=== Section Start ===
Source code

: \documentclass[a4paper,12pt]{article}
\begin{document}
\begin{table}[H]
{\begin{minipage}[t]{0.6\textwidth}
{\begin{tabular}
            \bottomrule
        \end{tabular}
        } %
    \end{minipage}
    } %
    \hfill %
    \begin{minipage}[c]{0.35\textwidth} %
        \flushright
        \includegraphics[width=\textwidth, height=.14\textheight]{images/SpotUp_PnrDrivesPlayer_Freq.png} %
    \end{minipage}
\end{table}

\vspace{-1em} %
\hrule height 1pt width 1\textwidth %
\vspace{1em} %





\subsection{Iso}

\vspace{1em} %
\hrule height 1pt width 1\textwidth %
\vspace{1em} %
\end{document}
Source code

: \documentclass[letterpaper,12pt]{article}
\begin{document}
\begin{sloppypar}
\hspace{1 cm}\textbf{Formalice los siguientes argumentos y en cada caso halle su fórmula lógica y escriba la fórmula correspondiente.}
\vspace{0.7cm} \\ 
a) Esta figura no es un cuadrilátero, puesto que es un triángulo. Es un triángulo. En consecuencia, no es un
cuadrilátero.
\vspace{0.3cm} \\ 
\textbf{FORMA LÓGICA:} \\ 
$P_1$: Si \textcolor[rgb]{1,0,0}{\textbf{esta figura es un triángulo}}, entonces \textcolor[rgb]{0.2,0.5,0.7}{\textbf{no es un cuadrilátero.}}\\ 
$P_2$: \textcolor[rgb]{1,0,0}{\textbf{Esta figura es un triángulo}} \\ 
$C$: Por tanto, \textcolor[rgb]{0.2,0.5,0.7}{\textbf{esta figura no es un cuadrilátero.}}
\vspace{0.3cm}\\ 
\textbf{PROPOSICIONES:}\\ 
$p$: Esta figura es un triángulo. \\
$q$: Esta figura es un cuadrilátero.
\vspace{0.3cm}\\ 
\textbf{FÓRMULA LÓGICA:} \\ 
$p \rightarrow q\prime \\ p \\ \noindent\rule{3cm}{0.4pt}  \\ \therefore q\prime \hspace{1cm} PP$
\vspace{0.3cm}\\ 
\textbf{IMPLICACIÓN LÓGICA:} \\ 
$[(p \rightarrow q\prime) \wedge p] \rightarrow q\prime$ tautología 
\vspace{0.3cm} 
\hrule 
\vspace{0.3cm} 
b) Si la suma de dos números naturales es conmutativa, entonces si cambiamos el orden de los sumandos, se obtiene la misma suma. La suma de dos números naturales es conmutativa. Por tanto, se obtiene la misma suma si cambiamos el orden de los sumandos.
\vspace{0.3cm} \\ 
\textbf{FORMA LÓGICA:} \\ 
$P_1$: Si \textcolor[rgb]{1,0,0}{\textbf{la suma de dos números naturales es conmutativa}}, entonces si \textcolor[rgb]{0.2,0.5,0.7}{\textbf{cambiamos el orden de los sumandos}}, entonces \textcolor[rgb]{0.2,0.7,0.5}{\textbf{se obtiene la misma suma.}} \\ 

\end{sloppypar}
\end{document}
=== Section End ===
### TASK TO COMPLETE
Line by line, output the data precisely as shown above.

### SOLUTION FOR THIS PROBLEM
Source code

: \documentclass[a4paper,12pt]{article}
\begin{document}
\begin{table}[H]
{\begin{minipage}[t]{0.6\textwidth}
{\begin{tabular}
            \bottomrule
        \end{tabular}
        } %
    \end{minipage}
    } %
    \hfill %
    \begin{minipage}[c]{0.35\textwidth} %
        \flushright
        \includegraphics[width=\textwidth, height=.14\textheight]{images/SpotUp_PnrDrivesPlayer_Freq.png} %
    \end{minipage}
\end{table}

\vspace{-1em} %
\hrule height 1pt width 1\textwidth %
\vspace{1em} %





\subsection{Iso}

\vspace{1em} %
\hrule height 1pt width 1\textwidth %
\vspace{1em} %
\end{document}
Source code

: \documentclass[letterpaper,12pt]{article}
\begin{document}
\begin{sloppypar}
\hspace{1 cm}\textbf{Formalice los siguientes argumentos y en cada caso halle su fórmula lógica y escriba la fórmula correspondiente.}
\vspace{0.7cm} \\ 
a) Esta figura no es un cuadrilátero, puesto que es un triángulo. Es un triángulo. En consecuencia, no es un
cuadrilátero.
\vspace{0.3cm} \\ 
\textbf{FORMA LÓGICA:} \\ 
$P_1$: Si \textcolor[rgb]{1,0,0}{\textbf{esta figura es un triángulo}}, entonces \textcolor[rgb]{0.2,0.5,0.7}{\textbf{no es un cuadrilátero.}}\\ 
$P_2$: \textcolor[rgb]{1,0,0}{\textbf{Esta figura es un triángulo}} \\ 
$C$: Por tanto, \textcolor[rgb]{0.2,0.5,0.7}{\textbf{esta figura no es un cuadrilátero.}}
\vspace{0.3cm}\\ 
\textbf{PROPOSICIONES:}\\ 
$p$: Esta figura es un triángulo. \\
$q$: Esta figura es un cuadrilátero.
\vspace{0.3cm}\\ 
\textbf{FÓRMULA LÓGICA:} \\ 
$p \rightarrow q\prime \\ p \\ \noindent\rule{3cm}{0.4pt}  \\ \therefore q\prime \hspace{1cm} PP$
\vspace{0.3cm}\\ 
\textbf{IMPLICACIÓN LÓGICA:} \\ 
$[(p \rightarrow q\prime) \wedge p] \rightarrow q\prime$ tautología 
\vspace{0.3cm} 
\hrule 
\vspace{0.3cm} 
b) Si la suma de dos números naturales es conmutativa, entonces si cambiamos el orden de los sumandos, se obtiene la misma suma. La suma de dos números naturales es conmutativa. Por tanto, se obtiene la misma suma si cambiamos el orden de los sumandos.
\vspace{0.3cm} \\ 
\textbf{FORMA LÓGICA:} \\ 
$P_1$: Si \textcolor[rgb]{1,0,0}{\textbf{la suma de dos números naturales es conmutativa}}, entonces si \textcolor[rgb]{0.2,0.5,0.7}{\textbf{cambiamos el orden de los sumandos}}, entonces \textcolor[rgb]{0.2,0.7,0.5}{\textbf{se obtiene la misma suma.}} \\ 

\end{sloppypar}
\end{document}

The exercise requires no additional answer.